Can you upload music to the hard drive through that cable as well?


----------



## minicoop503 (May 31, 2009)

I just ordered the DICE module for my 2004.5 GLI and will let you guys know how it all works out. I might take some pictars of the install too if anyone wants.


----------



## sven54 (Aug 27, 2007)

any way to connect ipod to this model of head unit ? 

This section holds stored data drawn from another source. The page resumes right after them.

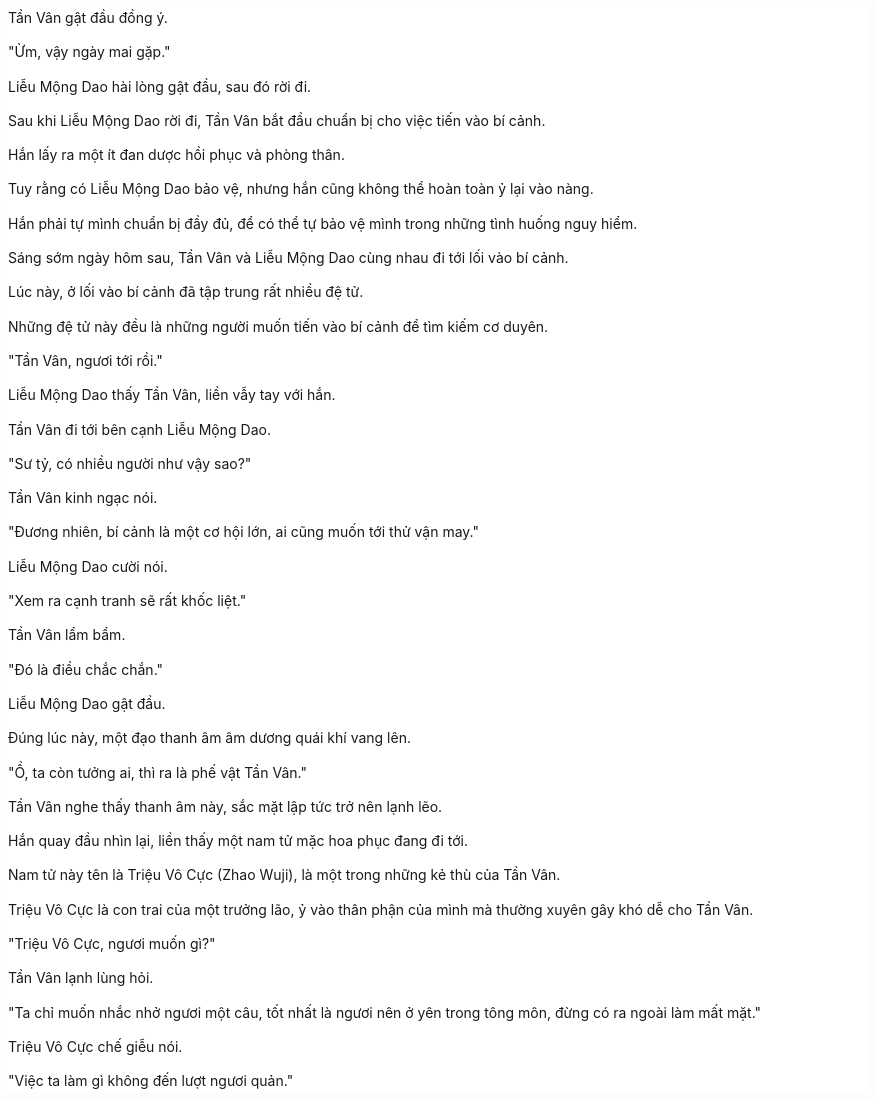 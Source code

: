 Tần Vân gật đầu đồng ý.

"Ừm, vậy ngày mai gặp."

Liễu Mộng Dao hài lòng gật đầu, sau đó rời đi.

Sau khi Liễu Mộng Dao rời đi, Tần Vân bắt đầu chuẩn bị cho việc tiến vào bí cảnh.

Hắn lấy ra một ít đan dược hồi phục và phòng thân.

Tuy rằng có Liễu Mộng Dao bảo vệ, nhưng hắn cũng không thể hoàn toàn ỷ lại vào nàng.

Hắn phải tự mình chuẩn bị đầy đủ, để có thể tự bảo vệ mình trong những tình huống nguy hiểm.

Sáng sớm ngày hôm sau, Tần Vân và Liễu Mộng Dao cùng nhau đi tới lối vào bí cảnh.

Lúc này, ở lối vào bí cảnh đã tập trung rất nhiều đệ tử.

Những đệ tử này đều là những người muốn tiến vào bí cảnh để tìm kiếm cơ duyên.

"Tần Vân, ngươi tới rồi."

Liễu Mộng Dao thấy Tần Vân, liền vẫy tay với hắn.

Tần Vân đi tới bên cạnh Liễu Mộng Dao.

"Sư tỷ, có nhiều người như vậy sao?"

Tần Vân kinh ngạc nói.

"Đương nhiên, bí cảnh là một cơ hội lớn, ai cũng muốn tới thử vận may."

Liễu Mộng Dao cười nói.

"Xem ra cạnh tranh sẽ rất khốc liệt."

Tần Vân lẩm bẩm.

"Đó là điều chắc chắn."

Liễu Mộng Dao gật đầu.

Đúng lúc này, một đạo thanh âm âm dương quái khí vang lên.

"Ồ, ta còn tưởng ai, thì ra là phế vật Tần Vân."

Tần Vân nghe thấy thanh âm này, sắc mặt lập tức trở nên lạnh lẽo.

Hắn quay đầu nhìn lại, liền thấy một nam tử mặc hoa phục đang đi tới.

Nam tử này tên là Triệu Vô Cực (Zhao Wuji), là một trong những kẻ thù của Tần Vân.

Triệu Vô Cực là con trai của một trưởng lão, ỷ vào thân phận của mình mà thường xuyên gây khó dễ cho Tần Vân.

"Triệu Vô Cực, ngươi muốn gì?"

Tần Vân lạnh lùng hỏi.

"Ta chỉ muốn nhắc nhở ngươi một câu, tốt nhất là ngươi nên ở yên trong tông môn, đừng có ra ngoài làm mất mặt."

Triệu Vô Cực chế giễu nói.

"Việc ta làm gì không đến lượt ngươi quản."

I have OEM CD changer in my trunk with 2 connectors. In cd changer are connected two cables : one red and one white, and big cable from cd changer


----------



## sven54 (Aug 27, 2007)

this is the HU


----------



## [email protected] (Feb 20, 2002)

*Re: (sven54)*

That cassette door is flat right? IT doesnt have a bump?


----------



## sven54 (Aug 27, 2007)

what do you mean ''is cassete door flat ''
sorry but don't understand u


----------



## [email protected] (Feb 20, 2002)

*Re: (sven54)*

This cassette door has a bump.


----------



## sven54 (Aug 27, 2007)

it's same as mine .


----------



## rendezvous65 (Feb 23, 2006)

*Re: (Eosluvr)*

No, the Media-In doesn't let you rip music to it. Just SD, CD, or DVD.


----------



## Ned Ludd (Apr 20, 2008)

*Re: ([email protected])*

Is this <http://enfigcarstereo.com/shopsite_sc/store/html/DICE_I_VW_R.html>
what I need to connect and charge my 80g classic by using that cd changer control out port on the back of that HU with the 'humpy' cassette door in my Raddo? I'm not using the changer control slot. 
Cheers


----------



## Ned Ludd (Apr 20, 2008)

*Re: (Ned Ludd)*

Sorry. Bumpy, not humpy... The one in the pic a few posts above...


----------



## komo (Dec 22, 2007)

*Re: (Ned Ludd)*

Have a I VW R in my 05 jetta. Works well with my ipod video, but now I bought a touch..do i need a new unit or cable?? It will not charge or let me use the ipod controls with the touch


----------



## krisfh (Sep 1, 2007)

So, just to make sure i understand this correctly, as this seems much to easy.
I have a mark four jetta with the single DIN stereo and a trunk mount cd changer.
If i purchase the Blitz adaptor, and wire it into the cd changer out behind the head unit, i can then use/charge my ipod by using the cd function on my deck?


----------



## robmay (Jul 31, 2009)

*Re: (komo)*

you can get an adapter at radio shack/the source to convert old ipod to new, just clips on the old adpater


----------



## skibunny2k (Jul 17, 2009)

*Re: (robmay)*

ok, i know this is a big question for all about adding the aux in for the stereo. i have an 03 jetta with double din monsoon and cd changer hook up. i want to add an aux in through the cd changer harness. i know its as simple as splicing into the audio left, audio right and ground, however i don't know if anyone has done this. any suggestions. unfortunately i'm not one of the wealthy vw owners that can go out and buy the items from enfig and such. i wanna do this more of the low budget way.
any help would be greatly appreciated.


----------



## stevejetta (Aug 13, 2009)

Hey - before I do the ordering I want to make sure the BlitzSafe DMX V.5: http://enfigcarstereo.com/shop....html will work with my 2005.5 "new" Jetta (factory radio - single cd in dash) and my iphone 3gs. All the installation guides say to plug it into the CD changer (what if you don't have one!!) If this won't work - what will? Also on a scale of 1-10, 1 being easy - how hard is this to do myself?
And sorry for the near duplicate post - would have posted this in my original thread - but it got locked!


----------



## Raketemensch (Aug 12, 2009)

Has anyone found a device that will charge both old-school and "modern" iPhones? I have a 1st-gen 2G phone right now, but will be upgrading in December. I almost picked up a unit that has both iPhone and an aux-in (for the satellite), but then I noticed that it won't charge the 3G/3GS. 
I've got the stock cassette deck stereo in a 98 Cabrio.
Does such a beast exist? I don't care about controls on the stereo, I'm fine controlling it through the phone itself.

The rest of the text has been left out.